As always, you can download the full chart of Barkley’s performance right here.

Downfield Accuracy
In the Stanford game, I was most disappointed by Barkley’s inaccuracy down the field. He completed just 3 of 12 passes beyond 15 yards and only two of the incompletions were accurate throws.

Unfortunately, Barkley’s performance against Arizona State wasn’t much better. He completed just 4 of 12 passes beyond 15 yards and only two incompletions were on the mark, one of which was still arguably a poor decision as it was tipped and could have been intercepted.

A downfield accuracy rate of 50 percent isn’t terrible, especially considering two of the incompletions were 40-yard bombs which have a low success rate, but it does raise some concerns. Many of Barkley’s throws weren’t just off the mark, they were wild and completely uncatchable. Forcing a receiver to adjust is one thing, but giving him no chance at all is far more concerning.

For a good example of the errant throws Barkley is capable of unleashing, take a look at these two throws which just so happen to come on consecutive dropbacks (a few run plays occurred in between).

Decision Making
Another issue which gets raised in this game is Barkley’s decision-making ability. He throws two interceptions in this game, both of which left me scratching my head.

Here’s the first interception, an attempted quick slant which gets picked off by Vontaze Burfict.

I’m really not sure what to say about this play.
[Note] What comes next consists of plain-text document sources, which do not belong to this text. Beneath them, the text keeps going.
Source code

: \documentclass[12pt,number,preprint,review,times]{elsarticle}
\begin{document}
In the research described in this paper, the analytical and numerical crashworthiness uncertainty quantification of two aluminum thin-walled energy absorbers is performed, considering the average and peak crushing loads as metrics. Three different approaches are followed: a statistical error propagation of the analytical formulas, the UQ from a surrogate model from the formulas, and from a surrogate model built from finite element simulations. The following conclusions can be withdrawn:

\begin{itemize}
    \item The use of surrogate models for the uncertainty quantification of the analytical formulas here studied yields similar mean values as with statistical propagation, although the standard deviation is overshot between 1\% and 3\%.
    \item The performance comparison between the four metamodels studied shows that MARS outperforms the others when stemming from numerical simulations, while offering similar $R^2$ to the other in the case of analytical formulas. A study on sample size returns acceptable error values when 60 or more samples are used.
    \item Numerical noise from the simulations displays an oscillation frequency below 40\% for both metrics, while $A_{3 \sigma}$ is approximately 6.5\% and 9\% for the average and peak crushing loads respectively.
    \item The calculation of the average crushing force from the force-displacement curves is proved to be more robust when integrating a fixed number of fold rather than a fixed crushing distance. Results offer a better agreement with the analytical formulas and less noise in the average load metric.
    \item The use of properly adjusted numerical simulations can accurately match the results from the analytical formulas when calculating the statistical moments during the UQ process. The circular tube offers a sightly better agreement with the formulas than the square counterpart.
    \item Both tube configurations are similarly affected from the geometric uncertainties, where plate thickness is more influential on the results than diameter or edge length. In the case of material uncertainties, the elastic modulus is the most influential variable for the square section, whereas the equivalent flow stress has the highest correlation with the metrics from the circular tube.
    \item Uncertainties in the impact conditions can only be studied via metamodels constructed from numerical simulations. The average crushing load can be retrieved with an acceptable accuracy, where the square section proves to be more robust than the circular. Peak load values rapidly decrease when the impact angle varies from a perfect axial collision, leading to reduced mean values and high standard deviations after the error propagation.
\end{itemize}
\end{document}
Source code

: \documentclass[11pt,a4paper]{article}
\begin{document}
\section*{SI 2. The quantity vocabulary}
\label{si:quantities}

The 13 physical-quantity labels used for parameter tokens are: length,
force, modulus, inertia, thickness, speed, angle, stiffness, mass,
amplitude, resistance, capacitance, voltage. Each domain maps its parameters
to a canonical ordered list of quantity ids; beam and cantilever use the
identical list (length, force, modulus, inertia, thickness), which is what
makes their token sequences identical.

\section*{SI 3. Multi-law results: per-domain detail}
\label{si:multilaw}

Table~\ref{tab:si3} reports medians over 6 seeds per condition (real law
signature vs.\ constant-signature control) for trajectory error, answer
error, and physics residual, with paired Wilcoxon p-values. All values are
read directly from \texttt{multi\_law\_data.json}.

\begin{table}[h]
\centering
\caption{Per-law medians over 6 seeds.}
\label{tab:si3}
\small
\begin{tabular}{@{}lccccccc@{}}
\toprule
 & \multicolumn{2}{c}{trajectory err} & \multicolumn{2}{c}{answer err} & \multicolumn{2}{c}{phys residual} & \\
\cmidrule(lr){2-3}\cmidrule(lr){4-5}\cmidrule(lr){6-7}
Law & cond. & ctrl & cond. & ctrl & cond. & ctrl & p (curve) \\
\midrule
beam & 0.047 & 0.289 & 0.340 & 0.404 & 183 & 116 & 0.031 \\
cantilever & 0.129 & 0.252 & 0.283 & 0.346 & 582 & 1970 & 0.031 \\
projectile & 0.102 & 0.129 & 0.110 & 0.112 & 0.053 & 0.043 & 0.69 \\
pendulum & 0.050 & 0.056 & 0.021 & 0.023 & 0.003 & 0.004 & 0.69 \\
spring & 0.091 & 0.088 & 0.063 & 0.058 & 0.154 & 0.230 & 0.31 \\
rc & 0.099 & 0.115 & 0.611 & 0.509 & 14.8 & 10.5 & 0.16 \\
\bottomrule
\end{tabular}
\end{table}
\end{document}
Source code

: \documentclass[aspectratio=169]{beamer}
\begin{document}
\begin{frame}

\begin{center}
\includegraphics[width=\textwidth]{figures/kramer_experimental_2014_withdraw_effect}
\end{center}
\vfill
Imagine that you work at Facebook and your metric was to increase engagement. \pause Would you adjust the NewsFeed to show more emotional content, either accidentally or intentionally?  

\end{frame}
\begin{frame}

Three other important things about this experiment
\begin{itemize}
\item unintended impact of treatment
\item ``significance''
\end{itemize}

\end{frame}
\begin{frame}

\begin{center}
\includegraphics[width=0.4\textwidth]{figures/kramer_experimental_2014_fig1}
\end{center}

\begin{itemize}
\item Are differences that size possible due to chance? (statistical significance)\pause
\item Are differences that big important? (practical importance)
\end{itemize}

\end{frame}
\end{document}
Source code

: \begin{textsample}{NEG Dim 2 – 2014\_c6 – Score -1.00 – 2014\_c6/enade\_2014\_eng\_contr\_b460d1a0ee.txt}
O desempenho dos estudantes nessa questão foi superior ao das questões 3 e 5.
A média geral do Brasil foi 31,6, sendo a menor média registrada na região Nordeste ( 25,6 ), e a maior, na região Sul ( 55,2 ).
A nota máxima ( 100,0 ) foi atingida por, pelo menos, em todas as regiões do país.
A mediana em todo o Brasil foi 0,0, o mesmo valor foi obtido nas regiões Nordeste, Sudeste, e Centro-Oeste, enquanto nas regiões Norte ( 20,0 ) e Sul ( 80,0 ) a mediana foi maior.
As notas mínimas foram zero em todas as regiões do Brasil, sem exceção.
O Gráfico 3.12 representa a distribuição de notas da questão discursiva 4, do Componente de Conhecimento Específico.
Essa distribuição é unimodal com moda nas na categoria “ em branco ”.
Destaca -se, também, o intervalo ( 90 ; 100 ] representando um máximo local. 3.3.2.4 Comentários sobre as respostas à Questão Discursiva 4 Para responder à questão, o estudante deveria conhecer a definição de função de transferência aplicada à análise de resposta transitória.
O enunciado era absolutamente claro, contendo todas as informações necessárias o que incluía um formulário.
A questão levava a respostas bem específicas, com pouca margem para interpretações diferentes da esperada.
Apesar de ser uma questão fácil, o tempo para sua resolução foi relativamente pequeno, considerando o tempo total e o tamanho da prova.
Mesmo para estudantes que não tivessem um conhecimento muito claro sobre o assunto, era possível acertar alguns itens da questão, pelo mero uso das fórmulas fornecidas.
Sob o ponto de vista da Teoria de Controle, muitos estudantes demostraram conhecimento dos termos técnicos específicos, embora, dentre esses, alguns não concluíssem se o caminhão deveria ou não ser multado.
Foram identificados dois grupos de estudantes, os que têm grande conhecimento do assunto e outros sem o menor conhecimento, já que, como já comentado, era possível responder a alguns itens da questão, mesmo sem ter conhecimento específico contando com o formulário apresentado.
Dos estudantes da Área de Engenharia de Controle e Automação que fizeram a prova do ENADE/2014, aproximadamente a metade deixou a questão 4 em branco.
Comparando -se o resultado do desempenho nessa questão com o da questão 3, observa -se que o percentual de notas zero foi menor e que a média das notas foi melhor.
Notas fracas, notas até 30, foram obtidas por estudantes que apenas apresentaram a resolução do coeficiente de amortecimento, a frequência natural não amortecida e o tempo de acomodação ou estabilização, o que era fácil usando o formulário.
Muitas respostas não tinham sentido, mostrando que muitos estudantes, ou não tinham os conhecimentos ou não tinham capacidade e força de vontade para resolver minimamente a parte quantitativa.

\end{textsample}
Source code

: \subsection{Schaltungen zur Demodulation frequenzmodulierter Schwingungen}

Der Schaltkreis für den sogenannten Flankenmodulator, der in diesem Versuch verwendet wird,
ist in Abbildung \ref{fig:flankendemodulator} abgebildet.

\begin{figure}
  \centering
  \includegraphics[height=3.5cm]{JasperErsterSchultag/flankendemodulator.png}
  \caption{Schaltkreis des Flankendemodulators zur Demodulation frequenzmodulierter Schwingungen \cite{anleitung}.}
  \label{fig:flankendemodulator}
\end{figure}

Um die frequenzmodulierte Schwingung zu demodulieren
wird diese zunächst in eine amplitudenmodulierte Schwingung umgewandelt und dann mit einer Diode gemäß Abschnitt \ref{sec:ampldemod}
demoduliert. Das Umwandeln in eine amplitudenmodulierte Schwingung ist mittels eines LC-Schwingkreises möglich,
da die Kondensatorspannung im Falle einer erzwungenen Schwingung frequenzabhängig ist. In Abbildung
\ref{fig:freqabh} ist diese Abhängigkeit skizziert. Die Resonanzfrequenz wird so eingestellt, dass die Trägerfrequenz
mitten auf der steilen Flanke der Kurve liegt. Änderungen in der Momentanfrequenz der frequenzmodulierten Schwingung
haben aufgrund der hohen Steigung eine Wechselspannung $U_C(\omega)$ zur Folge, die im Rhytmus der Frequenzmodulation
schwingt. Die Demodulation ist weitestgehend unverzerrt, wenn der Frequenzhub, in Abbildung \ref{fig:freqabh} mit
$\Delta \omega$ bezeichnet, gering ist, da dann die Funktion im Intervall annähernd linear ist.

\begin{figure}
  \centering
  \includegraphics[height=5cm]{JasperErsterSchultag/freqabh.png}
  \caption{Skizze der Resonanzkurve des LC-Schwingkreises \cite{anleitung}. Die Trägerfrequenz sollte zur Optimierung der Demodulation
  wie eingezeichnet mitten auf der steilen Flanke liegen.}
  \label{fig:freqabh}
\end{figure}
Clearly Barkley is reacting to the linebacker coming from his blind side, but Barkley still has more than enough time to set his feet and fire a quick strike to Robert Woods cutting across the middle. Instead, he leaps off his back foot and attempts some sort of fadeaway throw which lands in the arms of Burfict. I would much rather see Barkley and take a sack on this play rather than attempt to force the ball using poor mechanics.

The second interception occurs mostly out of desperation, with USC trailing late in the game. Once again Arizona State brings pressure and this time actually gets to Barkley. As he’s being wrapped up, he attempts to float the ball to a receiver in the flat.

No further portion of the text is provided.